SEC to Two Decentralized Infrastructure (DePIN) Projects: Removed enforcement barriers for specific types of crypto projects.

SEC September 2025 Letter: Allowed investment advisors to use state trust companies as crypto custodians.

Notably, the SEC has also released a more systematic classification notice for digital assets, providing a “coherent token classification” framework for digital commodities, collectibles, tools, stablecoins, and securities, indicating progress toward institutionalization. Meanwhile, on March 12, the SEC and CFTC signed a Memorandum of Understanding (MOU) to initiate joint regulatory coordination, ending decades of jurisdictional disputes.

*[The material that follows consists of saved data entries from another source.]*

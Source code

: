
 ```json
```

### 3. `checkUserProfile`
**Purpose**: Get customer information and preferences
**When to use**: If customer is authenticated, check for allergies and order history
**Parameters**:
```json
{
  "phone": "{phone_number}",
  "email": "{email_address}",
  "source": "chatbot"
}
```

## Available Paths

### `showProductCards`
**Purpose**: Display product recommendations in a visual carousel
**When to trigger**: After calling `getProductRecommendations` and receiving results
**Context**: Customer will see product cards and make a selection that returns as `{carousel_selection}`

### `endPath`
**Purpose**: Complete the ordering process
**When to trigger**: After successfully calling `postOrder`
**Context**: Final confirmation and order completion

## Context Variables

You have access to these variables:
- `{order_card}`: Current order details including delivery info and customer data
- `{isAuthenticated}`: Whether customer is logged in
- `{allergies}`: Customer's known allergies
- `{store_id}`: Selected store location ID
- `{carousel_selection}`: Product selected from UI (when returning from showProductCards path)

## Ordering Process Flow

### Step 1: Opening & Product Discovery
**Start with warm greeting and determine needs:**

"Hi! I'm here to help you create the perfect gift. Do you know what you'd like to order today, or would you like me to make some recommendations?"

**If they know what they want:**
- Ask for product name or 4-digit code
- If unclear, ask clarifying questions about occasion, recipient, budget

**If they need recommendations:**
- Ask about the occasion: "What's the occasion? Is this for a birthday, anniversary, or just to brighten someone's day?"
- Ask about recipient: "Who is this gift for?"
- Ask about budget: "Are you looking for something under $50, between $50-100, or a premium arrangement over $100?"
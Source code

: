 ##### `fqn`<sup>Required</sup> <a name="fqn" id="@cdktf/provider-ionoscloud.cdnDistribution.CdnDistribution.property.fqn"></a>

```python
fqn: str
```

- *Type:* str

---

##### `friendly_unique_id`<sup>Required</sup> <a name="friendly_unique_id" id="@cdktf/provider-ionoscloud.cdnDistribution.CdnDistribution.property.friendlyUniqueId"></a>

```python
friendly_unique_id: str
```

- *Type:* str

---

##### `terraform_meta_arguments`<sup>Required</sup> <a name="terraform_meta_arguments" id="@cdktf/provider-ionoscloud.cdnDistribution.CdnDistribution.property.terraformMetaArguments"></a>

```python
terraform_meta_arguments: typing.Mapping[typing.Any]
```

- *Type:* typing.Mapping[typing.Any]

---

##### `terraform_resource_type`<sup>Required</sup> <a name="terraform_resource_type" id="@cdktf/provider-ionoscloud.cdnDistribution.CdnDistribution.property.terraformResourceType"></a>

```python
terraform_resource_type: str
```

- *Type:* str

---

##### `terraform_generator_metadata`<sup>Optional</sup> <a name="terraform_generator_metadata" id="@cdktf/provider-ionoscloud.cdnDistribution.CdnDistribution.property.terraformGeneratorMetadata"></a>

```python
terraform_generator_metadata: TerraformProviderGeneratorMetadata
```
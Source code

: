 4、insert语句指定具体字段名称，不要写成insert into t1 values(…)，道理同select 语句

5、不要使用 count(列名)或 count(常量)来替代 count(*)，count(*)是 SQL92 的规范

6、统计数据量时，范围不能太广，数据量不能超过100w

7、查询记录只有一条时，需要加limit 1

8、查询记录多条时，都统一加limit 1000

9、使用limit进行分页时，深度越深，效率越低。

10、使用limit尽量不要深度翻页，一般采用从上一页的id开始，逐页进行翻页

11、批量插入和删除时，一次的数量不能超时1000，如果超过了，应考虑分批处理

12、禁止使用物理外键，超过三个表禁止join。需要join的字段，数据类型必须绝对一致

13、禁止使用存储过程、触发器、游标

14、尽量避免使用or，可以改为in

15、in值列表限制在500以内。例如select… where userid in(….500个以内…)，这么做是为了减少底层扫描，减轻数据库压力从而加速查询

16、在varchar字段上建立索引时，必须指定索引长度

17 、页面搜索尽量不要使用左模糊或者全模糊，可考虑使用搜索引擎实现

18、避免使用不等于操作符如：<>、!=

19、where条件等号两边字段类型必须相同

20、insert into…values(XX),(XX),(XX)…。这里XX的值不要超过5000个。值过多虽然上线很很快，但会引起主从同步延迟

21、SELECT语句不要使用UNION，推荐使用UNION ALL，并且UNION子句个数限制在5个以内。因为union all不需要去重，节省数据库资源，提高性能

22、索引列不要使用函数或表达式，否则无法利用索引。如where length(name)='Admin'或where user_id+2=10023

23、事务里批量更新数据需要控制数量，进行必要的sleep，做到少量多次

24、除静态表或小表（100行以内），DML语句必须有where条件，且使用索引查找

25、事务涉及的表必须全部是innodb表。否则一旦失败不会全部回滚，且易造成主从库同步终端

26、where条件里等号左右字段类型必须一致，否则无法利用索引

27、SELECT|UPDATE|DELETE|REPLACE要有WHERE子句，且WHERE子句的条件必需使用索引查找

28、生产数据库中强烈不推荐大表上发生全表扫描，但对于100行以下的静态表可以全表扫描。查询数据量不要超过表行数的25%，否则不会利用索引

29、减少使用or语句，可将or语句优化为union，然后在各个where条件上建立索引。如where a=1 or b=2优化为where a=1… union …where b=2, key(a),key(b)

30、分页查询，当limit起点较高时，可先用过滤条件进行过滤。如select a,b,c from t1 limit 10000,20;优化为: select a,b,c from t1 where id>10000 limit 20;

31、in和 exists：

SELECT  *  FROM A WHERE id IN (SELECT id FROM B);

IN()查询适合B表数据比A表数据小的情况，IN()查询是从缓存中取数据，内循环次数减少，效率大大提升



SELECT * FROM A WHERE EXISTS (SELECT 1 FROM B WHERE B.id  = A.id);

Legislative Path: The Systemic Solution of the CLARITY Act

Beyond administrative reforms, the U.S. Congress is advancing the CLARITY Act, which aims to establish a clear legislative framework for digital asset regulation, explicitly defining which assets fall under SEC or CFTC jurisdiction. This reduces legal ambiguity and ensures more consistent regulatory treatment for the crypto industry. If passed, the Act’s scope and legal certainty will far surpass any individual no-action letter, embodying Coin Center’s advocacy for “systematic rules prioritized over case-by-case relief.”

Frequently Asked Questions

Q: What is the core reason Coin Center opposes no-action letters?
A: Coin Center believes no-action letters only protect large, resourceful projects capable of actively seeking relief, inherently favoring well-funded institutions. They also create industry fragmentation, as each letter applies only to specific situations and cannot establish industry-wide regulatory clarity.

Q: What recent crypto-related no-action letters has the SEC issued?
A: Recent cases include letters to two DePIN projects and a September 2025 letter allowing investment advisors to use state trust companies as crypto custodians. The CFTC recently issued a letter to Phantom Technologies, allowing it to avoid broker registration under certain conditions.

Q: What is the significance of the CLARITY Act for crypto regulation?
A: The CLARITY Act is a legislative effort in Congress to provide a clear digital asset jurisdiction framework for the SEC and CFTC, reducing legal ambiguity and ensuring unified regulatory treatment. Compared to individual no-action letters, the legislative framework offers broader applicability and certainty, aligning with Coin Center’s advocacy for systemic regulation.